Work task »
Report each line of the entries below that has the word "also" in it.

Task input »
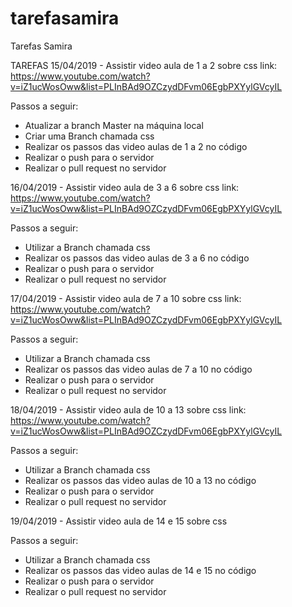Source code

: # tarefasamira
Tarefas Samira

TAREFAS
15/04/2019 - Assistir video aula de 1 a 2 sobre css
link:    https://www.youtube.com/watch?v=iZ1ucWosOww&list=PLInBAd9OZCzydDFvm06EgbPXYylGVcyIL

Passos a seguir:
- Atualizar a branch Master na máquina local
- Criar uma Branch chamada css
- Realizar os passos das video aulas de 1 a 2 no código
- Realizar o push para o servidor
- Realizar o pull request no servidor


16/04/2019 - Assistir video aula de 3 a 6 sobre css
link:    https://www.youtube.com/watch?v=iZ1ucWosOww&list=PLInBAd9OZCzydDFvm06EgbPXYylGVcyIL

Passos a seguir:
- Utilizar a Branch chamada css
- Realizar os passos das video aulas de 3 a 6 no código
- Realizar o push para o servidor
- Realizar o pull request no servidor

17/04/2019 - Assistir video aula de 7 a 10 sobre css
link:    https://www.youtube.com/watch?v=iZ1ucWosOww&list=PLInBAd9OZCzydDFvm06EgbPXYylGVcyIL

Passos a seguir:
- Utilizar a Branch chamada css
- Realizar os passos das video aulas de 7 a 10 no código
- Realizar o push para o servidor
- Realizar o pull request no servidor

18/04/2019 - Assistir video aula de 10 a 13 sobre css
link:    https://www.youtube.com/watch?v=iZ1ucWosOww&list=PLInBAd9OZCzydDFvm06EgbPXYylGVcyIL

Passos a seguir:
- Utilizar a Branch chamada css
- Realizar os passos das video aulas de 10 a 13 no código
- Realizar o push para o servidor
- Realizar o pull request no servidor

19/04/2019 - Assistir video aula de 14 e 15 sobre css

Passos a seguir:
- Utilizar a Branch chamada css
- Realizar os passos das video aulas de 14 e 15 no código
- Realizar o push para o servidor
- Realizar o pull request no servidor

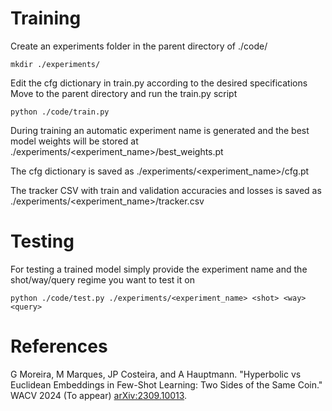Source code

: # Training 
Create an experiments folder in the parent directory of ./code/

    mkdir ./experiments/

Edit the cfg dictionary in train.py according to the desired specifications
Move to the parent directory and run the train.py script

    python ./code/train.py

During training an automatic experiment name is generated and the best model weights will be stored at ./experiments/<experiment_name>/best_weights.pt

The cfg dictionary is saved as ./experiments/<experiment_name>/cfg.pt

The tracker CSV with train and validation accuracies and losses is saved as ./experiments/<experiment_name>/tracker.csv 

# Testing
For testing a trained model simply provide the experiment name and the shot/way/query regime you want to test it on 

    python ./code/test.py ./experiments/<experiment_name> <shot> <way> <query>
    
# References
G Moreira, M Marques, JP Costeira, and A Hauptmann. "Hyperbolic vs Euclidean Embeddings in Few-Shot Learning: Two Sides of the Same Coin." WACV 2024 (To appear) [arXiv:2309.10013](https://arxiv.org/pdf/2309.10013.pdf).
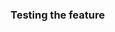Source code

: <!-- In the first section, explain what does your pull request do -->

### Testing the feature

<!-- Explain how can a project member try your changes -->
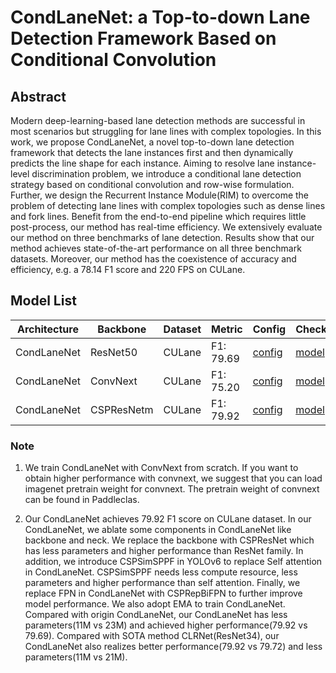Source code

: # CondLaneNet: a Top-to-down Lane Detection Framework Based on Conditional Convolution

## Abstract 
Modern deep-learning-based lane detection methods are successful in most scenarios but struggling for lane lines with complex topologies. In this work, we propose CondLaneNet, a novel top-to-down lane detection framework that detects the lane instances first and then dynamically predicts the line shape for each instance. Aiming to resolve lane instance-level discrimination problem, we introduce a conditional lane detection strategy based on conditional convolution and row-wise formulation. Further, we design the Recurrent Instance Module(RIM) to overcome the problem of detecting lane lines with complex topologies such as dense lines and fork lines. Benefit from the end-to-end pipeline which requires little post-process, our method has real-time efficiency. We extensively evaluate our method on three benchmarks of lane detection. Results show that our method achieves state-of-the-art performance on all three benchmark datasets. Moreover, our method has the coexistence of accuracy and efficiency, e.g. a 78.14 F1 score and 220 FPS on CULane.

## Model List
| Architecture| Backbone |Dataset | Metric | Config| Checkpoints  |
|-------------|----------|--------|--------|-------|--------------|
| CondLaneNet      | ResNet50 | CULane |F1: 79.69| [config](https://github.com/zkyseu/PPlanedet/blob/v4/configs/condlane/resnet50_culane.py)  | [model](https://github.com/zkyseu/PPlanedet/releases/download/CondLaneNewt/model.pd)|
| CondLaneNet|ConvNext|CULane|F1: 75.20| [config](https://github.com/zkyseu/PPlanedet/blob/v4/configs/condlane/convnext_culane.py) |[model](https://github.com/zkyseu/PPlanedet/releases/download/convnext/model.pd)
|CondLaneNet|CSPResNetm|CULane|F1: 79.92|[config](https://github.com/zkyseu/PPlanedet/blob/v5/configs/condlane/cspresnet_50_culane.py)|[model](https://github.com/zkyseu/PPlanedet/releases/download/CondLaneNewt/model_csp.pd)

### Note
1. We train CondLaneNet with ConvNext from scratch. If you want to obtain higher performance with convnext, we suggest that you can load imagenet pretrain weight for convnext. The pretrain weight of convnext can be found in Paddleclas.


2. Our CondLaneNet achieves 79.92 F1 score on CULane dataset. In our CondLaneNet, we ablate some components in CondLaneNet like backbone and neck. We replace the backbone with CSPResNet which has less parameters and higher performance than ResNet family. In addition, we introduce CSPSimSPPF in YOLOv6 to replace Self attention in CondLaneNet. CSPSimSPPF needs less compute resource, less parameters and higher performance than self attention. Finally, we replace FPN in CondLaneNet with CSPRepBiFPN to further improve model performance. We also adopt EMA to train CondLaneNet. Compared with origin CondLaneNet, our CondLaneNet has less parameters(11M vs 23M) and achieved higher performance(79.92 vs 79.69). Compared with SOTA method CLRNet(ResNet34), our CondLaneNet also realizes better performance(79.92 vs 79.72) and less parameters(11M vs 21M).
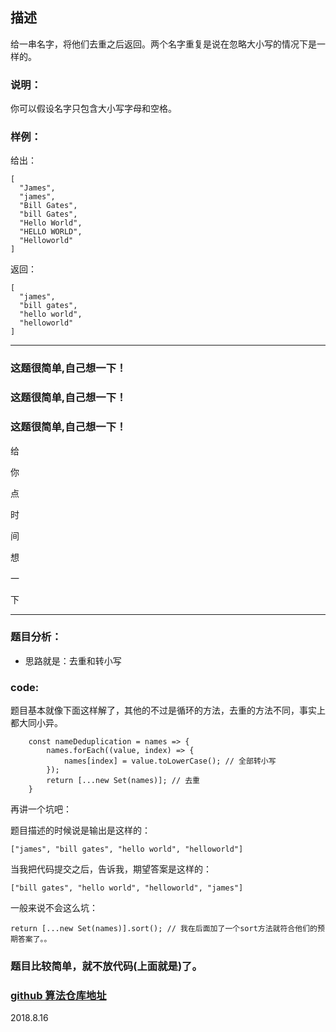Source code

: ## 描述

给一串名字，将他们去重之后返回。两个名字重复是说在忽略大小写的情况下是一样的。

### 说明：

你可以假设名字只包含大小写字母和空格。

### 样例：

给出：

    [
      "James",
      "james",
      "Bill Gates",
      "bill Gates",
      "Hello World",
      "HELLO WORLD",
      "Helloworld"
    ]

返回：

    [
      "james",
      "bill gates",
      "hello world",
      "helloworld"
    ]

---

### 这题很简单,自己想一下！

### 这题很简单,自己想一下！

### 这题很简单,自己想一下！


给

你

点

时

间

想

一

下

---


### 题目分析：

* 思路就是：去重和转小写

### code:

题目基本就像下面这样解了，其他的不过是循环的方法，去重的方法不同，事实上都大同小异。

        const nameDeduplication = names => {
            names.forEach((value, index) => {
                names[index] = value.toLowerCase(); // 全部转小写
            });
            return [...new Set(names)]; // 去重
        }

再讲一个坑吧：

题目描述的时候说是输出是这样的：

    ["james", "bill gates", "hello world", "helloworld"]

当我把代码提交之后，告诉我，期望答案是这样的：

    ["bill gates", "hello world", "helloworld", "james"]

一般来说不会这么坑：

    return [...new Set(names)].sort(); // 我在后面加了一个sort方法就符合他们的预期答案了。。


### 题目比较简单，就不放代码(上面就是)了。

### [github 算法仓库地址](https://github.com/OBKoro1/Brush_algorithm)

2018.8.16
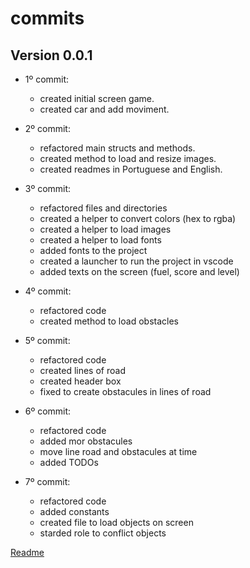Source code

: # commits

## Version 0.0.1

- 1º commit:
  - created initial screen game.
  - created car and add moviment.

- 2º commit:
  - refactored main structs and methods.
  - created method to load and resize images.
  - created readmes in Portuguese and English.

- 3º commit:
  - refactored files and directories
  - created a helper to convert colors (hex to rgba)
  - created a helper to load images
  - created a helper to load fonts
  - added fonts to the project
  - created a launcher to run the project in vscode
  - added texts on the screen (fuel, score and level)

- 4º commit:
  - refactored code
  - created method to load obstacles

- 5º commit:
  - refactored code
  - created lines of road
  - created header box
  - fixed to create obstacules in lines of road

- 6º commit:
  - refactored code
  - added mor obstacules
  - move line road and obstacules at time
  - added TODOs

- 7º commit:
  - refactored code
  - added constants
  - created file to load objects on screen
  - starded role to conflict objects

[Readme](readme.md)
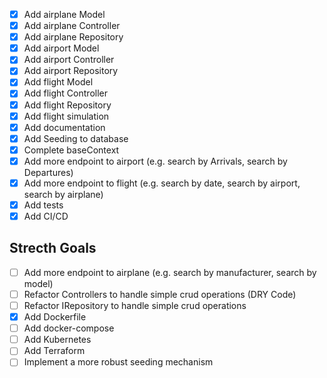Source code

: - [X] Add airplane Model
- [x] Add airplane Controller
- [x] Add airplane Repository
- [X] Add airport Model
- [x] Add airport Controller
- [x] Add airport Repository
- [X] Add flight Model
- [x] Add flight Controller
- [x] Add flight Repository
- [x] Add flight simulation
- [x] Add documentation
- [x] Add Seeding to database
- [x] Complete baseContext
- [x] Add more endpoint to airport (e.g. search by Arrivals, search by Departures)
- [x] Add more endpoint to flight (e.g. search by date, search by airport, search by airplane)
- [x] Add tests
- [x] Add CI/CD

## Strecth Goals
- [ ] Add more endpoint to airplane (e.g. search by manufacturer, search by model)
- [ ] Refactor Controllers to handle simple crud operations (DRY Code)
- [ ] Refactor IRepository to handle simple crud operations
- [x] Add Dockerfile
- [ ] Add docker-compose
- [ ] Add Kubernetes
- [ ] Add Terraform
- [ ] Implement a more robust seeding mechanism
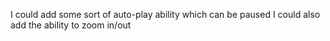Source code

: I could add some sort of auto-play ability which can be paused
I could also add the ability to zoom in/out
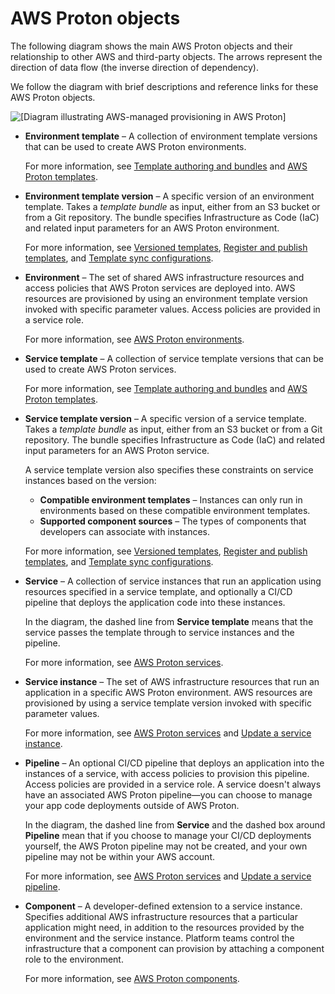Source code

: # AWS Proton objects<a name="ag-works-objects"></a>

The following diagram shows the main AWS Proton objects and their relationship to other AWS and third\-party objects\. The arrows represent the direction of data flow \(the inverse direction of dependency\)\.

We follow the diagram with brief descriptions and reference links for these AWS Proton objects\.

![\[Diagram illustrating AWS-managed provisioning in AWS Proton\]](http://docs.aws.amazon.com/proton/latest/userguide/images/object-diagram.png)
+ **Environment template** – A collection of environment template versions that can be used to create AWS Proton environments\.

  For more information, see [Template authoring and bundles](ag-template-authoring.md) and [AWS Proton templates](ag-templates.md)\.
+ **Environment template version** – A specific version of an environment template\. Takes a *template bundle* as input, either from an S3 bucket or from a Git repository\. The bundle specifies Infrastructure as Code \(IaC\) and related input parameters for an AWS Proton environment\.

  For more information, see [Versioned templates](ag-template-versions.md), [Register and publish templates](template-create.md), and [Template sync configurations](ag-template-sync-configs.md)\.
+ **Environment** – The set of shared AWS infrastructure resources and access policies that AWS Proton services are deployed into\. AWS resources are provisioned by using an environment template version invoked with specific parameter values\. Access policies are provided in a service role\.

  For more information, see [AWS Proton environments](ag-environments.md)\.
+ **Service template** – A collection of service template versions that can be used to create AWS Proton services\.

  For more information, see [Template authoring and bundles](ag-template-authoring.md) and [AWS Proton templates](ag-templates.md)\.
+ **Service template version** – A specific version of a service template\. Takes a *template bundle* as input, either from an S3 bucket or from a Git repository\. The bundle specifies Infrastructure as Code \(IaC\) and related input parameters for an AWS Proton service\.

  A service template version also specifies these constraints on service instances based on the version:
  + **Compatible environment templates** – Instances can only run in environments based on these compatible environment templates\.
  + **Supported component sources** – The types of components that developers can associate with instances\.

  For more information, see [Versioned templates](ag-template-versions.md), [Register and publish templates](template-create.md), and [Template sync configurations](ag-template-sync-configs.md)\.
+ **Service** – A collection of service instances that run an application using resources specified in a service template, and optionally a CI/CD pipeline that deploys the application code into these instances\.

  In the diagram, the dashed line from **Service template** means that the service passes the template through to service instances and the pipeline\.

  For more information, see [AWS Proton services](ag-services.md)\.
+ **Service instance** – The set of AWS infrastructure resources that run an application in a specific AWS Proton environment\. AWS resources are provisioned by using a service template version invoked with specific parameter values\.

  For more information, see [AWS Proton services](ag-services.md) and [Update a service instance](ag-svc-instance-update.md)\.
+ **Pipeline** – An optional CI/CD pipeline that deploys an application into the instances of a service, with access policies to provision this pipeline\. Access policies are provided in a service role\. A service doesn't always have an associated AWS Proton pipeline—you can choose to manage your app code deployments outside of AWS Proton\.

  In the diagram, the dashed line from **Service** and the dashed box around **Pipeline** mean that if you choose to manage your CI/CD deployments yourself, the AWS Proton pipeline may not be created, and your own pipeline may not be within your AWS account\.

  For more information, see [AWS Proton services](ag-services.md) and [Update a service pipeline](ag-svc-pipeline-update.md)\.
+ **Component** – A developer\-defined extension to a service instance\. Specifies additional AWS infrastructure resources that a particular application might need, in addition to the resources provided by the environment and the service instance\. Platform teams control the infrastructure that a component can provision by attaching a component role to the environment\.

  For more information, see [AWS Proton components](ag-components.md)\.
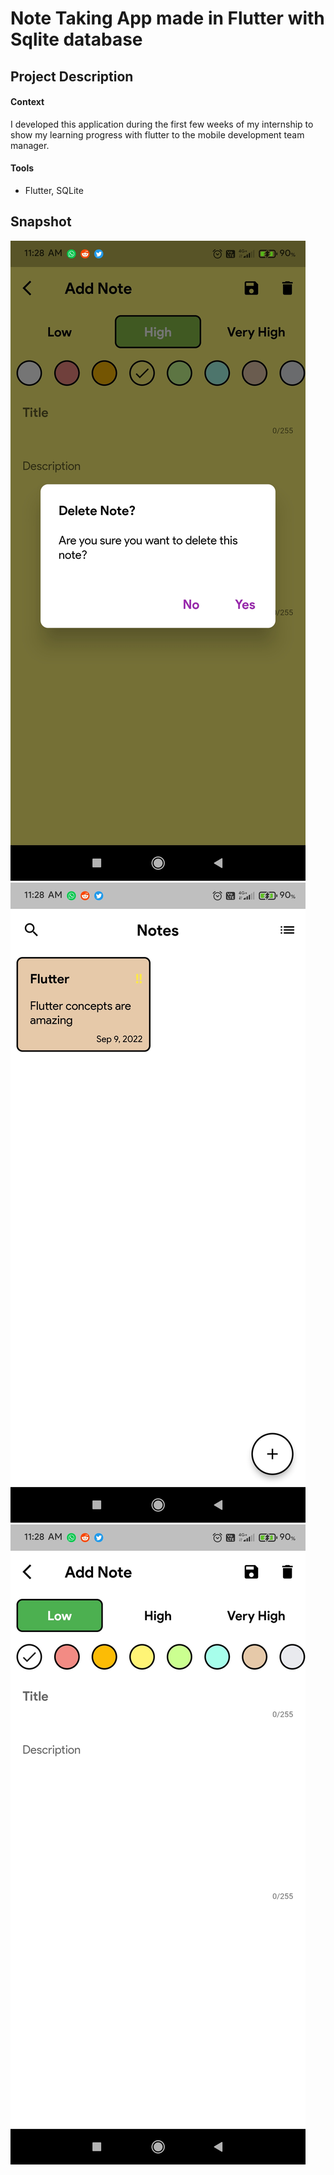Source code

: # Note Taking App made in Flutter with Sqlite database 

## Project Description
#### Context
I developed this application during the first few weeks of my internship to show my learning progress with flutter to the mobile development team manager.

#### Tools
- Flutter, SQLite

## Snapshot
![snapshot](https://github.com/nimeshm05/Flutter-Internship-POC/blob/master/notes-app-master/001.jpg)
![snapshot](https://github.com/nimeshm05/Flutter-Internship-POC/blob/master/notes-app-master/002.jpg)
![snapshot](https://github.com/nimeshm05/Flutter-Internship-POC/blob/master/notes-app-master/003.jpg)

Result below »
2. Our CondLaneNet achieves 79.92 F1 score on CULane dataset. In our CondLaneNet, we ablate some components in CondLaneNet like backbone and neck. We replace the backbone with CSPResNet which has less parameters and higher performance than ResNet family. In addition, we introduce CSPSimSPPF in YOLOv6 to replace Self attention in CondLaneNet. CSPSimSPPF needs less compute resource, less parameters and higher performance than self attention. Finally, we replace FPN in CondLaneNet with CSPRepBiFPN to further improve model performance. We also adopt EMA to train CondLaneNet. Compared with origin CondLaneNet, our CondLaneNet has less parameters(11M vs 23M) and achieved higher performance(79.92 vs 79.69). Compared with SOTA method CLRNet(ResNet34), our CondLaneNet also realizes better performance(79.92 vs 79.72) and less parameters(11M vs 21M).
I could also add the ability to zoom in/out
  A service template version also specifies these constraints on service instances based on the version:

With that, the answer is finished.